Yes, Ryan Skipper was gay; but his murder, like it or not, was about something else: Drugs. Specifically, it was about methamphetamine. But for meth, this murder wouldn’t have happened.
Methamphetamine manufacture and use is reaching epidemic proportions in this country. We don’t talk about it enough. In Bearden’s case alone, nearly every percipient witness was a dealer, user or both. To suggest that meth was not the motivating factor here is a disservice to the truth and, therefore, to Ryan’s memory.
That brings me to the trickier question of hate crime. Of course, it is always easier for friends and family to believe a victim was unknown to his killer–that he was not consorting with the likes of “Bill Bill” Brown and Joseph “Smiley” Bearden.
Anyone who works in criminal justice knows, however, that strangers rarely murder strangers.
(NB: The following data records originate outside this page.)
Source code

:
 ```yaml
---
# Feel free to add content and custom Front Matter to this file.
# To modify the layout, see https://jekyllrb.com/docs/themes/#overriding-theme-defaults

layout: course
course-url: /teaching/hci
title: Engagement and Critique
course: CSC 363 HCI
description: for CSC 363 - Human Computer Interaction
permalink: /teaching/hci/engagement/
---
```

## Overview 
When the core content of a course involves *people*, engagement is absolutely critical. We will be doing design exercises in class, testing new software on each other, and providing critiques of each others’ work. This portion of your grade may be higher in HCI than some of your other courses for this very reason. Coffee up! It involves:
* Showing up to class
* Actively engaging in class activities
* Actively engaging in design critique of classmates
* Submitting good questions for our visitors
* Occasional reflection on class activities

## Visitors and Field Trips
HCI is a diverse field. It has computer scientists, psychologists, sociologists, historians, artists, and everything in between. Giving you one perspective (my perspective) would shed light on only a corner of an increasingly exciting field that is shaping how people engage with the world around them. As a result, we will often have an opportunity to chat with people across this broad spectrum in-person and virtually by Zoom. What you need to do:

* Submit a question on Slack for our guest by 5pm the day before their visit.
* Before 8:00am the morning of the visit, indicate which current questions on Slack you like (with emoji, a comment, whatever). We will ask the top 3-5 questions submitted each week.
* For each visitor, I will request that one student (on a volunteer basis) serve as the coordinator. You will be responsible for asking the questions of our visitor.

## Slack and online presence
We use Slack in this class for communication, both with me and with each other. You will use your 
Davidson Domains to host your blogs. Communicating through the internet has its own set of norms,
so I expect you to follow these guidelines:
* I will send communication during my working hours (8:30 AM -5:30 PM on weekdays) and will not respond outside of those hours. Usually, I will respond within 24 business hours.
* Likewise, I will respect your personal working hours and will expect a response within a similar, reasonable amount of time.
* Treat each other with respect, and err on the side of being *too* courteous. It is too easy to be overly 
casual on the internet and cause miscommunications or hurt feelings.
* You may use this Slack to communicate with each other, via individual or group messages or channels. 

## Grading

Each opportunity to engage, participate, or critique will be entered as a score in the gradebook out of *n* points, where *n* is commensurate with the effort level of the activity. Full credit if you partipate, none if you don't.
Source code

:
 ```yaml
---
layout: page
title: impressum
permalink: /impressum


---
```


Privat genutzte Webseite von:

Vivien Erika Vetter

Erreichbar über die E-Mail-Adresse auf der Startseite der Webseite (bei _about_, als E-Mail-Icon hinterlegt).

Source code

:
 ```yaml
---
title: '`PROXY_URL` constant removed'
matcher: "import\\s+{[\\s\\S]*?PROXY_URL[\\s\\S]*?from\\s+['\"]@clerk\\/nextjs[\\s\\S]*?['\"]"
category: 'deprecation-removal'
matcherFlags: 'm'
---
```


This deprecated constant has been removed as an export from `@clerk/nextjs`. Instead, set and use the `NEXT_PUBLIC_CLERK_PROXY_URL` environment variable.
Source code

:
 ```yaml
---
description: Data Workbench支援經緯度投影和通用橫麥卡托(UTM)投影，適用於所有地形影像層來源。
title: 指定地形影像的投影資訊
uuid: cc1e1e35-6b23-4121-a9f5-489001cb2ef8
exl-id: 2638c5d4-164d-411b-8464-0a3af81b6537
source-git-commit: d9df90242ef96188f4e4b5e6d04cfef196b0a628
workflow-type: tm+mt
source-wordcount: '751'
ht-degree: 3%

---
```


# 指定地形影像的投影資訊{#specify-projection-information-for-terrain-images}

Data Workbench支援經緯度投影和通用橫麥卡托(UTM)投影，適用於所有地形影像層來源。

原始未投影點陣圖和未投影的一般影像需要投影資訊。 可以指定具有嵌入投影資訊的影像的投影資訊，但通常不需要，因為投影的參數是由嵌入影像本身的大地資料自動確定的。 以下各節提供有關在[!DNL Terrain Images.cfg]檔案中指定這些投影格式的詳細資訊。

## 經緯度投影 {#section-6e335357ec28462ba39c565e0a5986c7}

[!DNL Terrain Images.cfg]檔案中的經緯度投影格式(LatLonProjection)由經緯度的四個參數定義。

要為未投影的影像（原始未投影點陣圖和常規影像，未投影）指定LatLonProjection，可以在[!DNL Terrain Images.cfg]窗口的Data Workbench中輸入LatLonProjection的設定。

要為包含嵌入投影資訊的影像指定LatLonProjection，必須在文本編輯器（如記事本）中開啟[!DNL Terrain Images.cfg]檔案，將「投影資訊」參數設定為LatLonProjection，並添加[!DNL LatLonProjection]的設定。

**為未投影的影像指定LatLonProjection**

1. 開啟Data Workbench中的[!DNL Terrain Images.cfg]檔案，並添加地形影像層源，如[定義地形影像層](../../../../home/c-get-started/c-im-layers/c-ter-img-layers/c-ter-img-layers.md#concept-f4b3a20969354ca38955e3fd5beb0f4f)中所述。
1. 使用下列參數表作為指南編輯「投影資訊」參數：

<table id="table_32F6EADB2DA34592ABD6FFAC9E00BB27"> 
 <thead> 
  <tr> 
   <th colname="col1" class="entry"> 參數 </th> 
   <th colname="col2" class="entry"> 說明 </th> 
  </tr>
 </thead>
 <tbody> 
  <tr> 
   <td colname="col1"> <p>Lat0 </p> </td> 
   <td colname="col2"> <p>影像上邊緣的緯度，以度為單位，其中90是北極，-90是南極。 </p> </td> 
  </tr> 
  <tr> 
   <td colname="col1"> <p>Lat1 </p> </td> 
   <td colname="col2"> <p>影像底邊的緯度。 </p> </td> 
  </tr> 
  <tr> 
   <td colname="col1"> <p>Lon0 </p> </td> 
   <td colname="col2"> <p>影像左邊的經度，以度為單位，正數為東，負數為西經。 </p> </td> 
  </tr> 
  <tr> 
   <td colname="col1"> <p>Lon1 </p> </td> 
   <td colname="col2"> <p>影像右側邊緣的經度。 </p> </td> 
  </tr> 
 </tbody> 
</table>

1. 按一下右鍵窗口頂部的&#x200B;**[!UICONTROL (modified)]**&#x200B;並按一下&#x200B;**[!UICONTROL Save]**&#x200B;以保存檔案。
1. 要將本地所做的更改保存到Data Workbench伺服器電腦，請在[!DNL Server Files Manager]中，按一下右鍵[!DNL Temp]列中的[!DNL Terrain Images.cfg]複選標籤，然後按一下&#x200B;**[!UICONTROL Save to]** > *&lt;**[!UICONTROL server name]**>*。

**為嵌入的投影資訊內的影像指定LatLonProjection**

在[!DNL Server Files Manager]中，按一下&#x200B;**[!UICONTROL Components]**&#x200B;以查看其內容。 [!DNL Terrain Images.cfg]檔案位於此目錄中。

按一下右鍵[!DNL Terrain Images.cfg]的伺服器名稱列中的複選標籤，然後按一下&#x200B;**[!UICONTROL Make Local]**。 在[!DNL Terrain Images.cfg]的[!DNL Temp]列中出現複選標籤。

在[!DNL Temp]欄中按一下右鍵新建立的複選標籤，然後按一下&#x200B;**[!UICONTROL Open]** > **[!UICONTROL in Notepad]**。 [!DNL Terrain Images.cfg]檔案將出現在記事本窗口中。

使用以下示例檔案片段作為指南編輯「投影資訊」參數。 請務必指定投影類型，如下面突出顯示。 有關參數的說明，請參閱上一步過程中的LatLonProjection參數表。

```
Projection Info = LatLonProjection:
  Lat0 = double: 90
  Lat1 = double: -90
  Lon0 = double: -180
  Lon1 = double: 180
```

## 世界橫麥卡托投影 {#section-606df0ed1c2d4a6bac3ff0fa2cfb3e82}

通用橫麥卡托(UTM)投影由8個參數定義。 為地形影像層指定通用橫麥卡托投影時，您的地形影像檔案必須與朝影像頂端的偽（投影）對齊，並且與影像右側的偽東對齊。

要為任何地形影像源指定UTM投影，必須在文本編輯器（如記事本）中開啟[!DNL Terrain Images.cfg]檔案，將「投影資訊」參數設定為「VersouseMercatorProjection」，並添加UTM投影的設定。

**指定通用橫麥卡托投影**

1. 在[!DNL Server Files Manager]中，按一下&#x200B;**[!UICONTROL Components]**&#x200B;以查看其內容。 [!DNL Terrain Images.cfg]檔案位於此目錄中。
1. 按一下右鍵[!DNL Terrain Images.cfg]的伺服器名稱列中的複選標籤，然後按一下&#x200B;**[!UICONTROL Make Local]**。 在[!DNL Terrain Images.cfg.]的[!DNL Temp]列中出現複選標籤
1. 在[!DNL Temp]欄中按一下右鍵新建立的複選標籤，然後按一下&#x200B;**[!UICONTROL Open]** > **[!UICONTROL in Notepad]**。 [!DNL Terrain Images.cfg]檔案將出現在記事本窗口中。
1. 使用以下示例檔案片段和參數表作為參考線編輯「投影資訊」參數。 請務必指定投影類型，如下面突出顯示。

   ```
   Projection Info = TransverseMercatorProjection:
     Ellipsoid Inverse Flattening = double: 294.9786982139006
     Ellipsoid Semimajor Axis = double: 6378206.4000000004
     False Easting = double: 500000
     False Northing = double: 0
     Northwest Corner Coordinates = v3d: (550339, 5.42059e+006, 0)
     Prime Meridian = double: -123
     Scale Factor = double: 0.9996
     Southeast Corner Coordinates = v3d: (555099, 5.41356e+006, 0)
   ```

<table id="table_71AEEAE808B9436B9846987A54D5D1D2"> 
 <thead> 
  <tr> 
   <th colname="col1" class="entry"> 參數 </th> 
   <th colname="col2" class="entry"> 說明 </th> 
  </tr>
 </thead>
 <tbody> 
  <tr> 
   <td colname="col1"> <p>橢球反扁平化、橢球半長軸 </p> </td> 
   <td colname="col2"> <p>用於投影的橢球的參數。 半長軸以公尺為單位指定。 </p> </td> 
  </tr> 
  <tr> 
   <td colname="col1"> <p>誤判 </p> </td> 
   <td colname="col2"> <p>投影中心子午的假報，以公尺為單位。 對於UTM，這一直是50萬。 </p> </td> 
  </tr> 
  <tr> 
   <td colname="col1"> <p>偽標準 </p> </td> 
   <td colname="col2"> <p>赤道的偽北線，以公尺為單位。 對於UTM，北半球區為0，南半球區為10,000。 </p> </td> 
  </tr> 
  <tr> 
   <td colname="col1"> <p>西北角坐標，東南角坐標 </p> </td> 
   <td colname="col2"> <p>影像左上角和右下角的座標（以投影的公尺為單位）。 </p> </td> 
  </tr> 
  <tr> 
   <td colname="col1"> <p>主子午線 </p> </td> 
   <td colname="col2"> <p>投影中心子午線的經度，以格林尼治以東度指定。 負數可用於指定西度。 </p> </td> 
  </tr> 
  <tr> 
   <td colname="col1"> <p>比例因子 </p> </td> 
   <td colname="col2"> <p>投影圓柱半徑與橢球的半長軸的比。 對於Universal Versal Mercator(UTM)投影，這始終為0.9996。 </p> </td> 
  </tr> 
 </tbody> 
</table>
In this case, there is evidence that Ryan knew Bill Brown and knew him well, perhaps even intimately. Bill Brown and his associates clearly had issues with homosexuality, but Bill’s issues may have also been with his own sexuality, which makes the question of motive a lot more complicated than it appears at first blush. Social justice and criminal justice are not always the same.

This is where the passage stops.